# Exploratory Data Analysis - Recipe Dataset
## Introduction
This notebook presents an **exploratory data analysis (EDA)** of a cooking recipes dataset from Kaggle, as part of my recipe recommender project. The goal of this analysis is to identify key features and trends in international cuisine recipes and to prepare the dataset for further modeling and recommendations.

**Dataset:** 7000+ International Cuisine Recipes (Kaggle)

**Objective:** Explore and visualize the dataset to gain insights and guide further analysis.

**Author:** NGUYEN Ngoc Dang Nguyen - Final-year Student in Computer Science, Aix-Marseille University

**EDA steps:** 
1. Load and preview the cleaned dataset
2. Assess dataset structure and data types
3. Analyze missing values and data quality
4. Explore cuisine types and preparation time distribution
5. Analyze ingredient usage and recipe ratings
6. Investigate feature relationships and correlations
7. Detect and visualize outliers

## 1. Load Libraries and Data

In [None]:
import pandas as pd
import matplotlib.pyplot as plt
import seaborn as sns
from collections import Counter
import os

# Load the cleaned CSV file
cleaned_data_path = os.path.join("..", "data", "cleaned", "Food_Recipe_cleaned.csv")
df_cleaned = pd.read_csv(cleaned_data_path)

# Preview the first few rows
print("Data preview:")
display(df_cleaned.head())

# Show general information about the dataset
print("\nGeneral information about the dataset:")
display(df_cleaned.info())

## 2. Dataset Overview

In [None]:
print("General recipe statistics:")
display(df_cleaned.describe())

# Show dataset shape
print(f"\nDataset shape: {df_cleaned.shape[0]} rows, {df_cleaned.shape[1]} columns")

## 3. Missing Values Analysis

In [None]:
# Check for missing values
print("Missing values per column:")
missing_values = df_cleaned.isnull().sum()
display(missing_values[missing_values > 0])

# Check for duplicates
duplicates = df_cleaned.duplicated().sum()
print(f"\nNumber of duplicate rows: {duplicates}")

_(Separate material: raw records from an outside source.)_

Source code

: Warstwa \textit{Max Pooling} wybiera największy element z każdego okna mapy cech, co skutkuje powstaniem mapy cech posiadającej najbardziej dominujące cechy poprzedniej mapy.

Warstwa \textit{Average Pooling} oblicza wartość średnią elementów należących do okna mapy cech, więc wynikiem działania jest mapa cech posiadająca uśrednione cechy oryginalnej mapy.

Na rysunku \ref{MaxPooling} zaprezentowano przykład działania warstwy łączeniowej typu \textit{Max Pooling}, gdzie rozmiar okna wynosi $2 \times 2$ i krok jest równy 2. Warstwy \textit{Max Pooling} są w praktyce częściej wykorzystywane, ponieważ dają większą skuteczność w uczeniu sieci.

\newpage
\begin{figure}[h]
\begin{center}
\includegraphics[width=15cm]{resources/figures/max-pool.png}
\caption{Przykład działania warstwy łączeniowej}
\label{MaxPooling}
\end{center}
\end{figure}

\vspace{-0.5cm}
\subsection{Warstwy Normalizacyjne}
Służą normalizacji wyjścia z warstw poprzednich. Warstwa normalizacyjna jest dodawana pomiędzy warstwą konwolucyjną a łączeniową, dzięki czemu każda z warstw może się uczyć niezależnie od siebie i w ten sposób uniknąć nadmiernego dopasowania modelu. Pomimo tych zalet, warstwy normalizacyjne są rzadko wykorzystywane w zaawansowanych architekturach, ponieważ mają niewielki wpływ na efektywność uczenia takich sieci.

## 4. Cuisine Types Analysis

In [None]:
print("Cuisine type distribution:")
cuisine_counts = df_cleaned["cuisine"].value_counts()
display(cuisine_counts)

# Visualize cuisine distribution with pie chart
plt.figure(figsize=(8,8))
df_cleaned["cuisine"].value_counts().plot.pie(autopct="%1.1f%%")
plt.title("Cuisine Type Distribution")
plt.ylabel("")
plt.show()

## 5. Preparation Time Analysis

In [None]:
# Average preparation time
print("Average preparation time:", df_cleaned["prep_time (in mins)"].mean())

# Distribution of preparation times
plt.figure(figsize=(10,5))
sns.histplot(df_cleaned["prep_time (in mins)"], bins=20, kde=True)
plt.title("Distribution of Preparation Times")
plt.xlabel("Preparation Time (minutes)")
plt.ylabel("Number of Recipes")
plt.show()

# Boxplot of preparation time
plt.figure(figsize=(8, 5))
sns.boxplot(x=df_cleaned["prep_time (in mins)"])
plt.title("Boxplot of Preparation Time")
plt.show()

## 6. Ingredients Analysis

In [None]:
# Average number of ingredients per recipe
print("Average number of ingredients per recipe:", 
      df_cleaned["ingredients_name"].apply(lambda x: len(str(x).split(','))).mean())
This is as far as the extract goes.